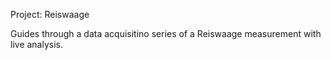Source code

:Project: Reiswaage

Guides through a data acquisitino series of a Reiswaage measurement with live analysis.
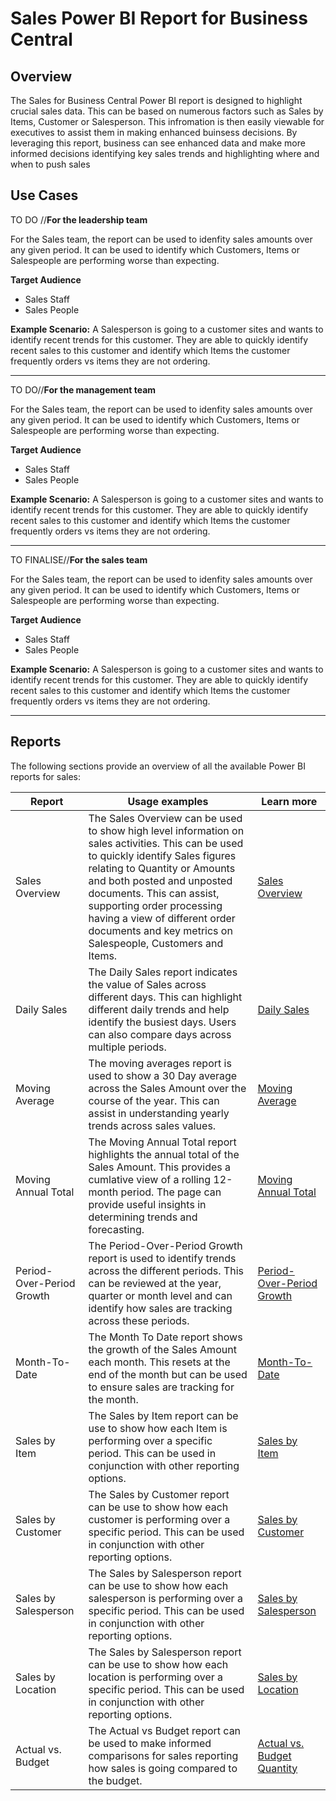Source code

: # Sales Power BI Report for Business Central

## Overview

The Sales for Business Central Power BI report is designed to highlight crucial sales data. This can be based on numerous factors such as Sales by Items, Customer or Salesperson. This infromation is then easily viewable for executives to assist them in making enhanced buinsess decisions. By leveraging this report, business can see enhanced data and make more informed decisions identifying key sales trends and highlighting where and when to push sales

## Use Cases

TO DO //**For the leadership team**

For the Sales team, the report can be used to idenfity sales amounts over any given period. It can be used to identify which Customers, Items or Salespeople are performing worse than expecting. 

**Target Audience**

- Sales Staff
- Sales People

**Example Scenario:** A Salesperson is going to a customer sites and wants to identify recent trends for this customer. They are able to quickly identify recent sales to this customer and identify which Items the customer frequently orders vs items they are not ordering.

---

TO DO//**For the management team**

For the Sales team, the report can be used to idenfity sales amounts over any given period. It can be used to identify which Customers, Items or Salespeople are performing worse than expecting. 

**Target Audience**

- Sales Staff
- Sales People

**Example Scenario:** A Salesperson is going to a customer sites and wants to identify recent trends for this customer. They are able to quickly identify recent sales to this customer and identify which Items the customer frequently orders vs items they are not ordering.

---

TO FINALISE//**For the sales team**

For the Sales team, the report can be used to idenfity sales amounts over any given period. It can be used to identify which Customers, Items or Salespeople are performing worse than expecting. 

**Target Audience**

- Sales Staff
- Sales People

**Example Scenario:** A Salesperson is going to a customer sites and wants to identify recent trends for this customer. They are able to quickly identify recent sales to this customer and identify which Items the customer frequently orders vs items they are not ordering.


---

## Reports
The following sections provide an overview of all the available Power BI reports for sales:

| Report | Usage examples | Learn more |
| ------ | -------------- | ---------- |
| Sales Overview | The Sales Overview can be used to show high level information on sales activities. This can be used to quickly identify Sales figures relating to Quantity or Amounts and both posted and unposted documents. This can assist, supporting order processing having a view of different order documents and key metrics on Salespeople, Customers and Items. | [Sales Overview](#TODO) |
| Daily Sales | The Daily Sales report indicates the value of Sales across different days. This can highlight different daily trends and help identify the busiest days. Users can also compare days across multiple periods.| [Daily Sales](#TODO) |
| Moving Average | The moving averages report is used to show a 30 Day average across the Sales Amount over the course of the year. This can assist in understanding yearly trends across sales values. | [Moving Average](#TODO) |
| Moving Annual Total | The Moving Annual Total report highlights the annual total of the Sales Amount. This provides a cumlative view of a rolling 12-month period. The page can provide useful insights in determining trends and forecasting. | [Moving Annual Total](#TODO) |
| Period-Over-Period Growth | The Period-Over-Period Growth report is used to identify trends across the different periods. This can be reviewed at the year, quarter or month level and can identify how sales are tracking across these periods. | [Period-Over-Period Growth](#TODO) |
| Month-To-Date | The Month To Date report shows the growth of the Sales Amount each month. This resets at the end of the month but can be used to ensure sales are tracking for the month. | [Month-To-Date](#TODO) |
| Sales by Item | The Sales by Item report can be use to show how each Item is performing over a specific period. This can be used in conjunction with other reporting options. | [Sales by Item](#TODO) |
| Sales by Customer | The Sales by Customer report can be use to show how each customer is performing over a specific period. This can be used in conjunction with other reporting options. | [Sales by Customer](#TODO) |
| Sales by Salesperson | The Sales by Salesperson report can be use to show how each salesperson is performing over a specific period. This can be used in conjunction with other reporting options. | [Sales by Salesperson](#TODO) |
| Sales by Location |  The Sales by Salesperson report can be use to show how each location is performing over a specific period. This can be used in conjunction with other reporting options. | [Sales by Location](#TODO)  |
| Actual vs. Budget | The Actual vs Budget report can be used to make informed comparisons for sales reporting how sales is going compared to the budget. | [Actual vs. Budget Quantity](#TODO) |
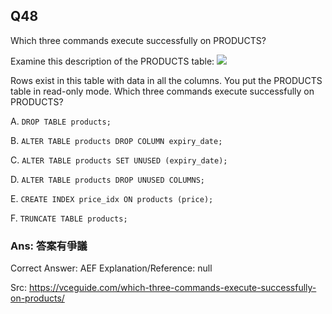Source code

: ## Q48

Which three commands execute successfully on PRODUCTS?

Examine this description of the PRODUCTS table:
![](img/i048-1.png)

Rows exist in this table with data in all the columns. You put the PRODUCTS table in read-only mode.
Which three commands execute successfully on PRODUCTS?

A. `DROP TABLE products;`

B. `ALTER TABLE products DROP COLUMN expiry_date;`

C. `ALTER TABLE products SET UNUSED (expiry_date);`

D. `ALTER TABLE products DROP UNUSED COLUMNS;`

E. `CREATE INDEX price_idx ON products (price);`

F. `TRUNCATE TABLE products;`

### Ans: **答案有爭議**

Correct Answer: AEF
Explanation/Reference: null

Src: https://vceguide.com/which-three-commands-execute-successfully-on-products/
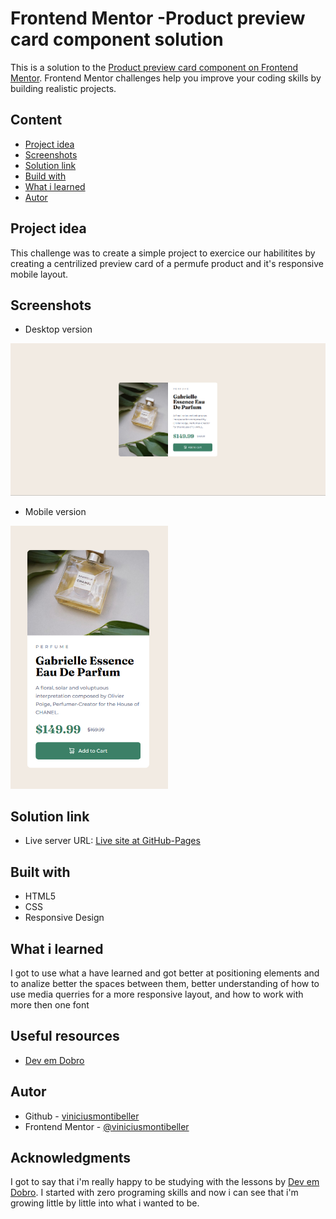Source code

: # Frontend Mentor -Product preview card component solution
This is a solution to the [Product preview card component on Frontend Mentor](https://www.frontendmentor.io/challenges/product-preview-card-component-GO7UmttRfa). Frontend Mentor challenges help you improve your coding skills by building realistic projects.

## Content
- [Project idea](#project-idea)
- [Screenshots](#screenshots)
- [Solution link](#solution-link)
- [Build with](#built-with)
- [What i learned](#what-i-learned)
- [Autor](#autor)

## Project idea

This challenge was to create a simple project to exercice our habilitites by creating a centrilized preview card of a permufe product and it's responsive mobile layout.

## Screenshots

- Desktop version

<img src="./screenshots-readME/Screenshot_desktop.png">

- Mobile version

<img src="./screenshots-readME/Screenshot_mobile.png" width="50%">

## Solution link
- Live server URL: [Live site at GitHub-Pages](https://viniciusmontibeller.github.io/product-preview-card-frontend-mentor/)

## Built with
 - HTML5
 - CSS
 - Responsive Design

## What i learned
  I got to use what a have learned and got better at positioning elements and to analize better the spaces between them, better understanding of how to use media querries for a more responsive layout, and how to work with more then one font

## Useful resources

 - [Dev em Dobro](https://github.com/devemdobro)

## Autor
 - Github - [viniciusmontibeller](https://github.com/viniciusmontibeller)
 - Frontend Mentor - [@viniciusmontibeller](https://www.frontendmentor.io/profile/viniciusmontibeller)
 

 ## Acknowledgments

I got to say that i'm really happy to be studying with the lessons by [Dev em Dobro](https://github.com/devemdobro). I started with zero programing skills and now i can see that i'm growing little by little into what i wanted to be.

=== WHAT THIS TASK INVOLVES ===
In the copy, include every record exactly and no pictures at all.

=== FINAL ANSWER ===
Source code

:Project: Reiswaage

Guides through a data acquisitino series of a Reiswaage measurement with live analysis.
Source code

: # Sales Power BI Report for Business Central

## Overview

The Sales for Business Central Power BI report is designed to highlight crucial sales data. This can be based on numerous factors such as Sales by Items, Customer or Salesperson. This infromation is then easily viewable for executives to assist them in making enhanced buinsess decisions. By leveraging this report, business can see enhanced data and make more informed decisions identifying key sales trends and highlighting where and when to push sales

## Use Cases

TO DO //**For the leadership team**

For the Sales team, the report can be used to idenfity sales amounts over any given period. It can be used to identify which Customers, Items or Salespeople are performing worse than expecting. 

**Target Audience**

- Sales Staff
- Sales People

**Example Scenario:** A Salesperson is going to a customer sites and wants to identify recent trends for this customer. They are able to quickly identify recent sales to this customer and identify which Items the customer frequently orders vs items they are not ordering.

---

TO DO//**For the management team**

For the Sales team, the report can be used to idenfity sales amounts over any given period. It can be used to identify which Customers, Items or Salespeople are performing worse than expecting. 

**Target Audience**

- Sales Staff
- Sales People

**Example Scenario:** A Salesperson is going to a customer sites and wants to identify recent trends for this customer. They are able to quickly identify recent sales to this customer and identify which Items the customer frequently orders vs items they are not ordering.

---

TO FINALISE//**For the sales team**

For the Sales team, the report can be used to idenfity sales amounts over any given period. It can be used to identify which Customers, Items or Salespeople are performing worse than expecting. 

**Target Audience**

- Sales Staff
- Sales People

**Example Scenario:** A Salesperson is going to a customer sites and wants to identify recent trends for this customer. They are able to quickly identify recent sales to this customer and identify which Items the customer frequently orders vs items they are not ordering.


---

## Reports
The following sections provide an overview of all the available Power BI reports for sales:

| Report | Usage examples | Learn more |
| ------ | -------------- | ---------- |
| Sales Overview | The Sales Overview can be used to show high level information on sales activities. This can be used to quickly identify Sales figures relating to Quantity or Amounts and both posted and unposted documents. This can assist, supporting order processing having a view of different order documents and key metrics on Salespeople, Customers and Items. | [Sales Overview](#TODO) |
| Daily Sales | The Daily Sales report indicates the value of Sales across different days. This can highlight different daily trends and help identify the busiest days. Users can also compare days across multiple periods.| [Daily Sales](#TODO) |
| Moving Average | The moving averages report is used to show a 30 Day average across the Sales Amount over the course of the year. This can assist in understanding yearly trends across sales values. | [Moving Average](#TODO) |
| Moving Annual Total | The Moving Annual Total report highlights the annual total of the Sales Amount. This provides a cumlative view of a rolling 12-month period. The page can provide useful insights in determining trends and forecasting. | [Moving Annual Total](#TODO) |
| Period-Over-Period Growth | The Period-Over-Period Growth report is used to identify trends across the different periods. This can be reviewed at the year, quarter or month level and can identify how sales are tracking across these periods. | [Period-Over-Period Growth](#TODO) |
| Month-To-Date | The Month To Date report shows the growth of the Sales Amount each month. This resets at the end of the month but can be used to ensure sales are tracking for the month. | [Month-To-Date](#TODO) |
| Sales by Item | The Sales by Item report can be use to show how each Item is performing over a specific period. This can be used in conjunction with other reporting options. | [Sales by Item](#TODO) |
| Sales by Customer | The Sales by Customer report can be use to show how each customer is performing over a specific period. This can be used in conjunction with other reporting options. | [Sales by Customer](#TODO) |
| Sales by Salesperson | The Sales by Salesperson report can be use to show how each salesperson is performing over a specific period. This can be used in conjunction with other reporting options. | [Sales by Salesperson](#TODO) |
| Sales by Location |  The Sales by Salesperson report can be use to show how each location is performing over a specific period. This can be used in conjunction with other reporting options. | [Sales by Location](#TODO)  |
| Actual vs. Budget | The Actual vs Budget report can be used to make informed comparisons for sales reporting how sales is going compared to the budget. | [Actual vs. Budget Quantity](#TODO) |
Source code

: ## Q48

Which three commands execute successfully on PRODUCTS?

Examine this description of the PRODUCTS table:
![](img/i048-1.png)

Rows exist in this table with data in all the columns. You put the PRODUCTS table in read-only mode.
Which three commands execute successfully on PRODUCTS?

A. `DROP TABLE products;`

B. `ALTER TABLE products DROP COLUMN expiry_date;`

C. `ALTER TABLE products SET UNUSED (expiry_date);`

D. `ALTER TABLE products DROP UNUSED COLUMNS;`

E. `CREATE INDEX price_idx ON products (price);`

F. `TRUNCATE TABLE products;`

### Ans: **答案有爭議**

Correct Answer: AEF
Explanation/Reference: null

Src: https://vceguide.com/which-three-commands-execute-successfully-on-products/
Source code

: # Frontend Mentor -Product preview card component solution
This is a solution to the [Product preview card component on Frontend Mentor](https://www.frontendmentor.io/challenges/product-preview-card-component-GO7UmttRfa). Frontend Mentor challenges help you improve your coding skills by building realistic projects.

## Content
- [Project idea](#project-idea)
- [Screenshots](#screenshots)
- [Solution link](#solution-link)
- [Build with](#built-with)
- [What i learned](#what-i-learned)
- [Autor](#autor)

## Project idea

This challenge was to create a simple project to exercice our habilitites by creating a centrilized preview card of a permufe product and it's responsive mobile layout.

## Screenshots

- Desktop version

<img src="./screenshots-readME/Screenshot_desktop.png">

- Mobile version

<img src="./screenshots-readME/Screenshot_mobile.png" width="50%">

## Solution link
- Live server URL: [Live site at GitHub-Pages](https://viniciusmontibeller.github.io/product-preview-card-frontend-mentor/)

## Built with
 - HTML5
 - CSS
 - Responsive Design

## What i learned
  I got to use what a have learned and got better at positioning elements and to analize better the spaces between them, better understanding of how to use media querries for a more responsive layout, and how to work with more then one font

## Useful resources

 - [Dev em Dobro](https://github.com/devemdobro)

## Autor
 - Github - [viniciusmontibeller](https://github.com/viniciusmontibeller)
 - Frontend Mentor - [@viniciusmontibeller](https://www.frontendmentor.io/profile/viniciusmontibeller)
 

 ## Acknowledgments

I got to say that i'm really happy to be studying with the lessons by [Dev em Dobro](https://github.com/devemdobro). I started with zero programing skills and now i can see that i'm growing little by little into what i wanted to be.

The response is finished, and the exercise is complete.